One of the highlights of the 2019-2020 school year was being accepted into a leadership program with my teacher’s union for BIPoC (Black, Indigenous, people of colour) women in Ontario. Only 20 women are accepted for the program each year and I’d applied once or twice in the past, but wasn’t successful. Finally, it was my turn, my time. Or so I thought.
Our cohort of this most amazing program got hijacked by 2020. First because of province wide teacher strikes and then Covid. It was truly sad. I’m still heartbroken and recovering from the loss because this program is brilliant. It was filling us BIPoC women educators up in a way, that we aren’t usually empowered. We left every session looking forward to the next. We left believing (or getting closer to believing) that we were capable of achieving anything we put our minds and our purpose to.
So, when it became official that we weren’t going to be able to complete the program we were devastated. None of us wanted to be, as one of my friends and colleagues in the program exclaims “half-baked graduates”. Nevertheless, we’d made lifelong connections and had much more to learn. I was amongst a group of seriously passionate educators and we wanted to make use of our coming together and do more. What exactly, we weren’t sure, but we were open and committed to figuring it out.

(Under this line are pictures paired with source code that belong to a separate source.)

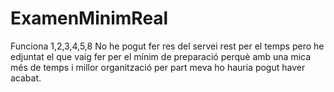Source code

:﻿# ExamenMinimReal
Funciona 1,2,3,4,5,8
No he pogut fer res del servei rest per el temps pero he edjuntat el que vaig fer per el mínim de preparació perquè amb una mica més de temps i millor organització per part meva ho hauria pogut haver acabat.
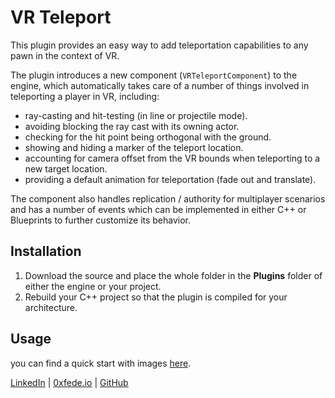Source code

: # VR Teleport

This plugin provides an easy way to add teleportation capabilities to any pawn in the context of VR.

The plugin introduces a new component (`VRTeleportComponent`) to the engine, which automatically takes care of a number of things involved in teleporting a player in VR, including:
* ray-casting and hit-testing (in line or projectile mode).
* avoiding blocking the ray cast with its owning actor.
* checking for the hit point being orthogonal with the ground.
* showing and hiding a marker of the teleport location.
* accounting for camera offset from the VR bounds when teleporting to a new target location.
* providing a default animation for teleportation (fade out and translate).

The component also handles replication / authority for multiplayer scenarios and has a number of events which can be implemented in either C++ or Blueprints to further customize its behavior.

## Installation

1. Download the source and place the whole folder in the **Plugins** folder of either the engine or your project.
2. Rebuild your C++ project so that the plugin is compiled for your architecture.

## Usage

you can find a quick start with images [here][l4].


[LinkedIn][l1] | [0xfede.io][l2] | [GitHub][l3]

[l1]: https://www.linkedin.com/in/federicosaldarini
[l2]: http://0xfede.io
[l3]: https://github.com/saldavonschwartz
[l4]: http://0xfede.makina.us/index.php/project/teleport-component
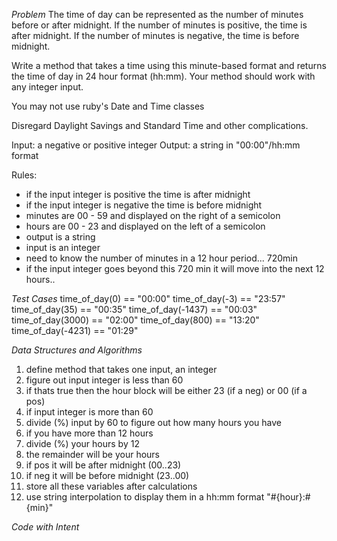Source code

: *Problem*
The time of day can be represented as the number of minutes before or after
midnight. If the number of minutes is positive, the time is after midnight.
If the number of minutes is negative, the time is before midnight.

Write a method that takes a time using this minute-based format and returns
the time of day in 24 hour format (hh:mm). Your method should work with any
integer input.

You may not use ruby's Date and Time classes

Disregard Daylight Savings and Standard Time and other complications.



Input: a negative or positive integer
Output: a string in "00:00"/hh:mm format

Rules:
- if the input integer is positive the time is after midnight
- if the input integer is negative the time is before midnight
- minutes are 00 - 59 and displayed on the right of a semicolon
- hours are 00 - 23 and displayed on the left of a semicolon
- output is a string
- input is an integer
- need to know the number of minutes in a 12 hour period... 720min
- if the input integer goes beyond this 720 min it will move into the next 12 hours..

*Test Cases*
time_of_day(0) == "00:00"
time_of_day(-3) == "23:57"
time_of_day(35) == "00:35"
time_of_day(-1437) == "00:03"
time_of_day(3000) == "02:00"
time_of_day(800) == "13:20"
time_of_day(-4231) == "01:29"

*Data Structures and Algorithms*
1. define method that takes one input, an integer
2. figure out input integer is less than 60
3. if thats true then the hour block will be either 23 (if a neg) or 00 (if a pos)
4. if input integer is more than 60
5. divide (%) input by 60 to figure out how many hours you have
7. if you have more than 12 hours
8. divide (%) your hours by 12
9. the remainder will be your hours
10. if pos it will be after midnight (00..23)
11. if neg it will be before midnight (23..00)
12. store all these variables after calculations
13. use string interpolation to display them in a hh:mm format "#{hour}:#{min}"



*Code with Intent*

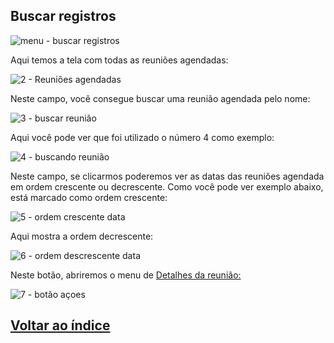 ## Buscar registros

![menu - buscar registros](https://github.com/void-works-br/planejare-documentacao/assets/96205012/526abad3-742d-41c4-bc6c-621d3cf50f70)



Aqui temos a tela com todas as reuniões agendadas:

![2 - Reuniões agendadas](https://github.com/void-works-br/planejare-documentacao/assets/96205012/4a3c3ffd-41b2-40f7-aa59-146d081ffd50)


Neste campo, você consegue buscar uma reunião agendada pelo nome:

![3 - buscar reunião](https://github.com/void-works-br/planejare-documentacao/assets/96205012/12c917e2-d3c8-4f6a-8e46-7c59c42b2b37)


Aqui você pode ver que foi utilizado o número 4 como exemplo:

![4 - buscando reunião](https://github.com/void-works-br/planejare-documentacao/assets/96205012/1e719547-8111-4fbb-aa98-efad8c062966)


Neste campo, se clicarmos poderemos ver as datas das reuniões agendada em ordem crescente ou decrescente. Como você pode ver exemplo abaixo, está marcado como ordem crescente:

![5 - ordem crescente data](https://github.com/void-works-br/planejare-documentacao/assets/96205012/e38f623c-e90c-414e-a650-d4eba1dca6c7)


Aqui mostra a ordem decrescente:

![6 - ordem descrescente data](https://github.com/void-works-br/planejare-documentacao/assets/96205012/4f620571-51c8-4503-9bdd-562e6f8894fc)


Neste botão, abriremos o menu de [Detalhes da reunião:](https://github.com/void-works-br/planejare-documentacao/blob/main/agendamento-reunioes/doc-detalhes.md)

![7 - botão açoes](https://github.com/void-works-br/planejare-documentacao/assets/96205012/b8856c12-7b3a-4da3-89b1-1e410099b373)



## [Voltar ao índice](https://github.com/void-works-br/planejare-documentacao/blob/main/doc-index.md)
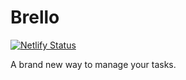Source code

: # Brello

[![Netlify Status](https://api.netlify.com/api/v1/badges/ea8869f6-c0ed-44c3-bdb9-a4a21949f264/deploy-status)](https://app.netlify.com/sites/dev-brello-bycolour/deploys)

A brand new way to manage your tasks.

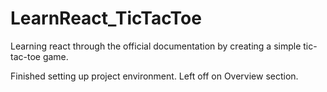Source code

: # LearnReact_TicTacToe
 Learning react through the official documentation by creating a simple tic-tac-toe game.

Finished setting up project environment.
Left off on Overview section.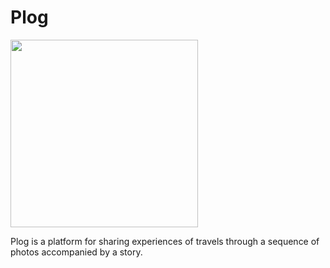 # Plog
<img src='https://github.com/alexdmtr/plog/blob/master/public/images/pic01.jpg?raw=true' height='300px' />

Plog is a platform for sharing experiences of travels through a sequence of photos accompanied by a story. 
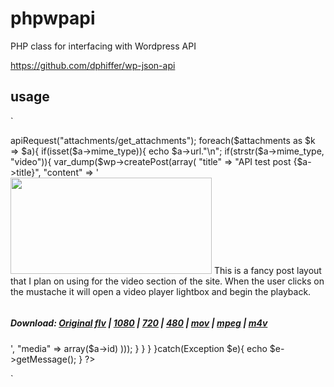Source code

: phpwpapi
========

PHP class for interfacing with Wordpress API

https://github.com/dphiffer/wp-json-api

usage
-----
`
<?php
try{
    $wp = new wp_connect("http://localhost/", "admin", "p0t4t0");
    

   $attachments = $wp->apiRequest("attachments/get_attachments");
   foreach($attachments as $k => $a){
    if(isset($a->mime_type)){
        echo $a->url."\n";
        if(strstr($a->mime_type, "video")){
         var_dump($wp->createPost(array(
            "title" => "API test post {$a->title}",
            "content" => '<div class="clearfix"><a href="http://localhost/wp-content/uploads/2012/09/beard_48_1_handlebar_mustache.png"><img class="alignleft  wp-image-40" title="beard_48_1_handlebar_mustache" src="http://184.106.156.213/wp-content/uploads/2012/09/beard_48_1_handlebar_mustache.png" alt="" width="322" height="154" /></a> This is a fancy post layout that I plan on using for the video section of the site. When the user clicks on the mustache it will open a video player lightbox and begin the playback.</div>
<div><small><br />
</small></div>
<h5 style="text-align: justify;"><strong>Download:</strong> <a href="'.$a->url.'">Original</a> <a href="http://asdfsdf">flv</a> | <a href="http://asdfdsaf">1080</a> | <a href="http://asdfasdf">720</a> | <a href="http://asdfsadf">480</a> | <a href="http://asdfsad">mov</a> | <a href="http://asdfas">mpeg</a> | <a href="http://asdf">m4v</a></h5>
',
            "media" => array($a->id)
        )));       
        }
    }
   }
 
}catch(Exception $e){
    echo $e->getMessage();
}
?>
`
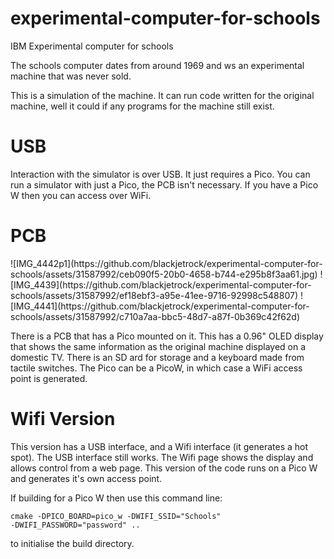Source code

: # experimental-computer-for-schools
IBM Experimental computer for schools

The schools computer dates from around 1969 and ws an experimental machine that was never sold.

This is a simulation of the machine. It can run code written for the original machine, well it
could if any programs for the machine still exist.

<h1>USB</h1>
Interaction with the simulator is over USB. It just requires a Pico. You can run a simulator with just a Pico, the PCB isn't necessary. If you have a Pico W then you can access over WiFi.

<h1>PCB</h1>
![IMG_4442p1](https://github.com/blackjetrock/experimental-computer-for-schools/assets/31587992/ceb090f5-20b0-4658-b744-e295b8f3aa61.jpg)
![IMG_4439](https://github.com/blackjetrock/experimental-computer-for-schools/assets/31587992/ef18ebf3-a95e-41ee-9716-92998c548807)
![IMG_4441](https://github.com/blackjetrock/experimental-computer-for-schools/assets/31587992/c710a7aa-bbc5-48d7-a87f-0b369c42f62d)

There is a PCB that has a Pico mounted on it. This has a 0.96" OLED display that shows the same information 
as the original machine displayed on a domestic TV. There is an SD ard for storage and a keyboard made from tactile 
switches. The Pico can be a PicoW, in which case a WiFi access point is generated.

<h1>Wifi Version</h1>
This version has a USB interface, and a Wifi interface (it generates a hot spot). The USB interface still works. The Wifi page shows the display and allows control from a web page. This version of the code runs on a Pico W and generates it's own access point.

If building for a Pico W then use this command line:

<code>cmake -DPICO_BOARD=pico_w -DWIFI_SSID="Schools" -DWIFI_PASSWORD="password" ..</code>

to initialise the build directory.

Once we were no longer consumed with emergency remote learning, we shifted our gears. In light of the racial uprisings across America and the world, and being bombarded constantly with obviously performative, surface level, responses to deep-seated issues of inhumanity and injustice we decided we were going to do our own thing.
We love teaching and addressing issues surrounding social justice but have no patience for surface level nonsense that either does no good at all, or causes further damage. We have many ideas but our main motivator is instilling and developing deep, critical consciousness in educators, students, parents, anyone who cares really. Teaching Beyond the Surface, that’s what we call ourselves. We want, in a variety of ways, through a variety of mediums to address key issues and points of concern that continually get missed, glossed over, simplified and/or excluded within the education system.
Once school closed for the summer, we decided we were going to create a podcast (not that any of us knew how to do that) in response to CNN and Sesame Street’s Town Hall on Anti-Racism. And we did it. It’s not very podcast like, and seems to be more like an instructional guide for teachers, but we did it! We set a goal and we did it. And on this 13th last day of 2020 I’d like to acknowledge my gratitude for everything that brought us six BIPoc women educator’s together.
We had/have endless plans and projects that we set timelines for, but once school resumed everything to do with ‘Teaching Beyond the Surface’ has paused. There’s simply no time. My hope is that we can have a ‘meet’ during our winter break and turn a much needed venting session (we have MUCH to vent about) into a podcast. So, stay tuned!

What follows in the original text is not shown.